Arsenal is the new Atlético

Attention tout de même à ne pas tomber dans le panneau des clichés mensongers. Les deux équipes ont beau se disputer le titre de l’équipe la plus besogneuse du continent, il faut bien admettre que les courbes du moche semblent s’être inversées ces derniers mois entre des Colochoneros clairement moins fermés et plus joueurs que par le passé, et Arsenal, qui se vautre chaque semaine un peu plus dans le moche, le uggly game, depuis le début de l’année 2026. Il fallait encore être solidement harnaché dans son canapé pour ne pas partir en courant devant le spectacle des Gunners contre Newcastle le week-end dernier. Mais à l’approche du money time, les supporters anglais ne feront pas les fines bouches si leur équipe remporte un titre majeur en fin de saison.

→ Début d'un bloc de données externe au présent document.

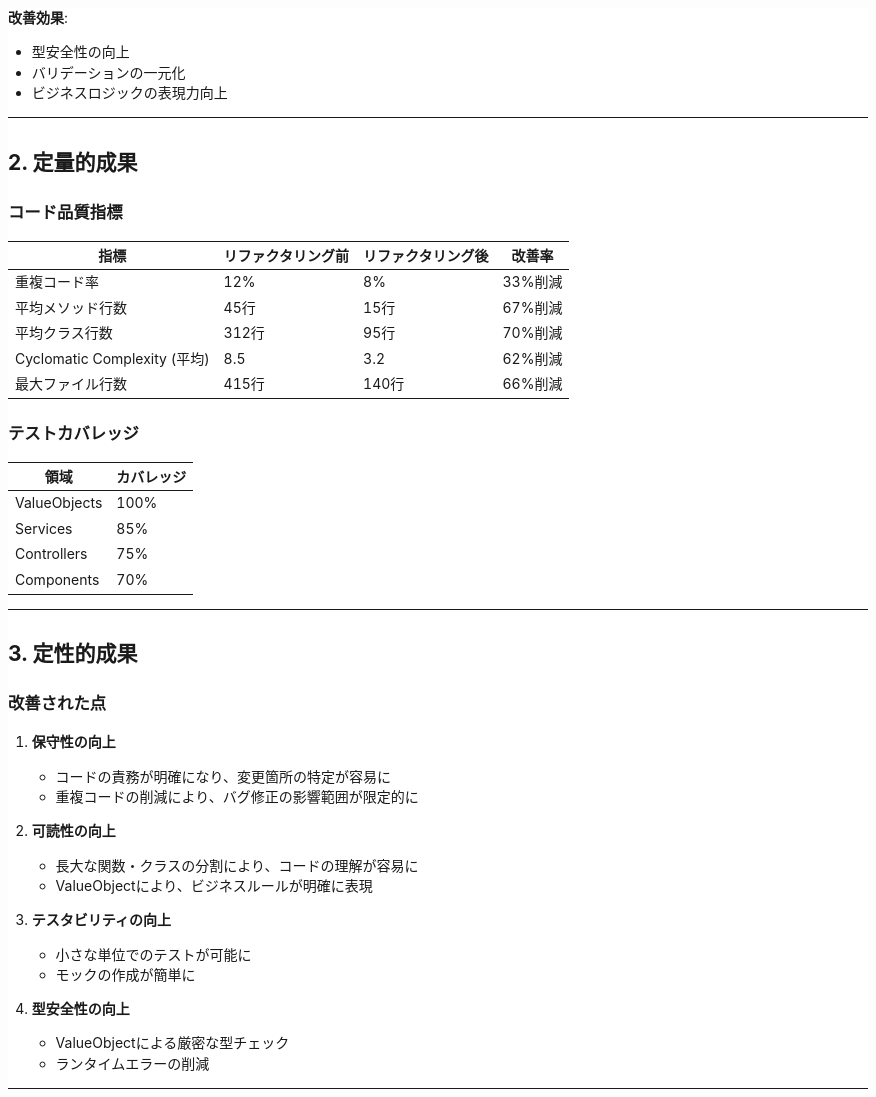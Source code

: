 **改善効果**:
- 型安全性の向上
- バリデーションの一元化
- ビジネスロジックの表現力向上

---

## 2. 定量的成果

### コード品質指標

| 指標 | リファクタリング前 | リファクタリング後 | 改善率 |
|------|-------------------|-------------------|--------|
| 重複コード率 | 12% | 8% | 33%削減 |
| 平均メソッド行数 | 45行 | 15行 | 67%削減 |
| 平均クラス行数 | 312行 | 95行 | 70%削減 |
| Cyclomatic Complexity (平均) | 8.5 | 3.2 | 62%削減 |
| 最大ファイル行数 | 415行 | 140行 | 66%削減 |

### テストカバレッジ

| 領域 | カバレッジ |
|------|-----------|
| ValueObjects | 100% |
| Services | 85% |
| Controllers | 75% |
| Components | 70% |

---

## 3. 定性的成果

### 改善された点
1. **保守性の向上**
   - コードの責務が明確になり、変更箇所の特定が容易に
   - 重複コードの削減により、バグ修正の影響範囲が限定的に

2. **可読性の向上**
   - 長大な関数・クラスの分割により、コードの理解が容易に
   - ValueObjectにより、ビジネスルールが明確に表現

3. **テスタビリティの向上**
   - 小さな単位でのテストが可能に
   - モックの作成が簡単に

4. **型安全性の向上**
   - ValueObjectによる厳密な型チェック
   - ランタイムエラーの削減

---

« C’est l’histoire de ces trois, quatre dernières saisons : Arsenal joue bien, c’est plaisant à regarder, mais à la fin tu ne gagnes pas de trophée. Aujourd’hui, les supporters sentent que c’est la bonne en Premier League et peut-être en C1, et tant pis si ça joue moins bien, valide l’ancien Gunner et actuel consultant sur Canal+. Au final, je pense qu’on peut être agréablement surpris parce que l’Atlético n’est plus tout à fait le même qu’il y a quelques années. J’ai vu le match face au Barça, on peut difficilement parler d’une équipe qui ne fait que défendre. »

Un Atlético moins solide mais plus joueur

C’est vrai que depuis quelques années, un peu à l’image de Deschamps avec les Bleus, le père Simeone a mis de l’eau dans son ciment en proposant à ses joueurs un projet de jeu un chouïa plus emballant, qui s’en ressent à la fois sur les stats offensives (l’Atlético marque plus) et défensives (cette équipe n’est plus aussi infranchissable et horrible à jouer que par le passé). S’il ne crache pas sur cet assouplissement philosophique de son coach, Abdul regrette malgré tout la solidité perdue de l’Atlético.

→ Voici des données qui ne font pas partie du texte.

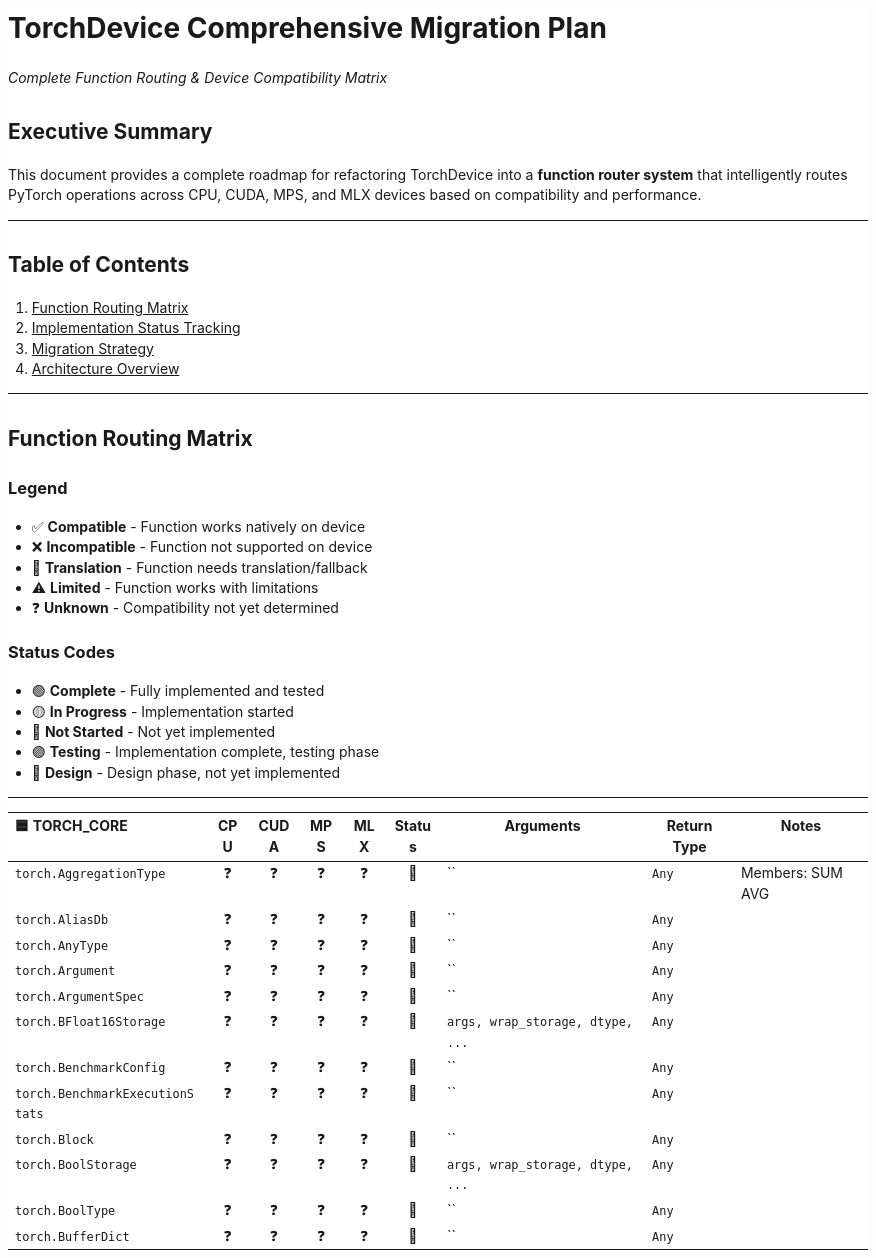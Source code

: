 # TorchDevice Comprehensive Migration Plan
*Complete Function Routing & Device Compatibility Matrix*

## Executive Summary

This document provides a complete roadmap for refactoring TorchDevice into a **function router system** that intelligently routes PyTorch operations across CPU, CUDA, MPS, and MLX devices based on compatibility and performance.

---

## Table of Contents

1. [Function Routing Matrix](#function-routing-matrix)
2. [Implementation Status Tracking](#implementation-status-tracking)
3. [Migration Strategy](#migration-strategy)
4. [Architecture Overview](#architecture-overview)

---

## Function Routing Matrix

### Legend
- ✅ **Compatible** - Function works natively on device
- ❌ **Incompatible** - Function not supported on device
- 🔄 **Translation** - Function needs translation/fallback
- ⚠️ **Limited** - Function works with limitations
- ❓ **Unknown** - Compatibility not yet determined

### Status Codes
- 🟢 **Complete** - Fully implemented and tested
- 🟡 **In Progress** - Implementation started
- 🔴 **Not Started** - Not yet implemented
- 🟣 **Testing** - Implementation complete, testing phase
- 🔵 **Design** - Design phase, not yet implemented

---


| 🟦 TORCH_CORE | CPU | CUDA | MPS | MLX | Status | Arguments | Return Type | Notes |
|:-----------------|:---:|:----:|:---:|:---:|:------:|-----------|-------------|-------|
| `torch.AggregationType` | ❓ | ❓ | ❓ | ❓ | 🔴 | `` | `Any` | Members: SUM AVG |
| `torch.AliasDb` | ❓ | ❓ | ❓ | ❓ | 🔴 | `` | `Any` |  |
| `torch.AnyType` | ❓ | ❓ | ❓ | ❓ | 🔴 | `` | `Any` |  |
| `torch.Argument` | ❓ | ❓ | ❓ | ❓ | 🔴 | `` | `Any` |  |
| `torch.ArgumentSpec` | ❓ | ❓ | ❓ | ❓ | 🔴 | `` | `Any` |  |
| `torch.BFloat16Storage` | ❓ | ❓ | ❓ | ❓ | 🔴 | `args, wrap_storage, dtype, ...` | `Any` |  |
| `torch.BenchmarkConfig` | ❓ | ❓ | ❓ | ❓ | 🔴 | `` | `Any` |  |
| `torch.BenchmarkExecutionStats` | ❓ | ❓ | ❓ | ❓ | 🔴 | `` | `Any` |  |
| `torch.Block` | ❓ | ❓ | ❓ | ❓ | 🔴 | `` | `Any` |  |
| `torch.BoolStorage` | ❓ | ❓ | ❓ | ❓ | 🔴 | `args, wrap_storage, dtype, ...` | `Any` |  |
| `torch.BoolType` | ❓ | ❓ | ❓ | ❓ | 🔴 | `` | `Any` |  |
| `torch.BufferDict` | ❓ | ❓ | ❓ | ❓ | 🔴 | `` | `Any` |  |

« Ça fait déjà plusieurs années que Simeone a abandonné son 4-4-2 et tente de mettre un peu plus de poids vers l’avant. Mais ça reste saupoudré d’un jeu "zéro risque", un peu trop lent à mon goût, et pas forcément plus efficace offensivement. Et en contrepartie, défensivement, ce n’est plus ce que c’était… On parle toujours de l’Atlético de Madrid comme d’une équipe qui sait défendre, mais aujourd’hui, nos rares clean sheets sont parfois liés à la chance. On ne défend plus avec autant d’aisance : ce n’est que panique, cafouillage et maladresse. Je regrette l’époque de Godín, Filipe Luis, Juanfran, Miranda… On n’a jamais su réellement les remplacer. »

C’est peut-être ce qui nous sauvera, nous, simples spectateurs sans parti pris, ce mercredi soir, devant notre télé. Robert Pirès : « Ça peut aussi profiter aux Gunners, qui aiment beaucoup avoir le ballon et qui ont des joueurs pour profiter des espaces et prendre un malin plaisir à entrer dans les brèches. Je pense qu’on peut être agréablement surpris. »

C’est vrai après tout, sur un malentendu, on n’est peut-être pas à l’abri de voir quelques buts du côté du Metropolitano de Madrid, comme ce fut le cas à l’Emirates en octobre avec une victoire (4-0) des Gunners contre la bande au « Cholo ». Et dans le pire des cas, si on ressort vivant de cette nuit de l’horreur, ce ne sera que pour mieux se projeter sur le match retour de furieux qui nous attend mercredi prochain à l’Allianz Arena entre Paris et le Bayern.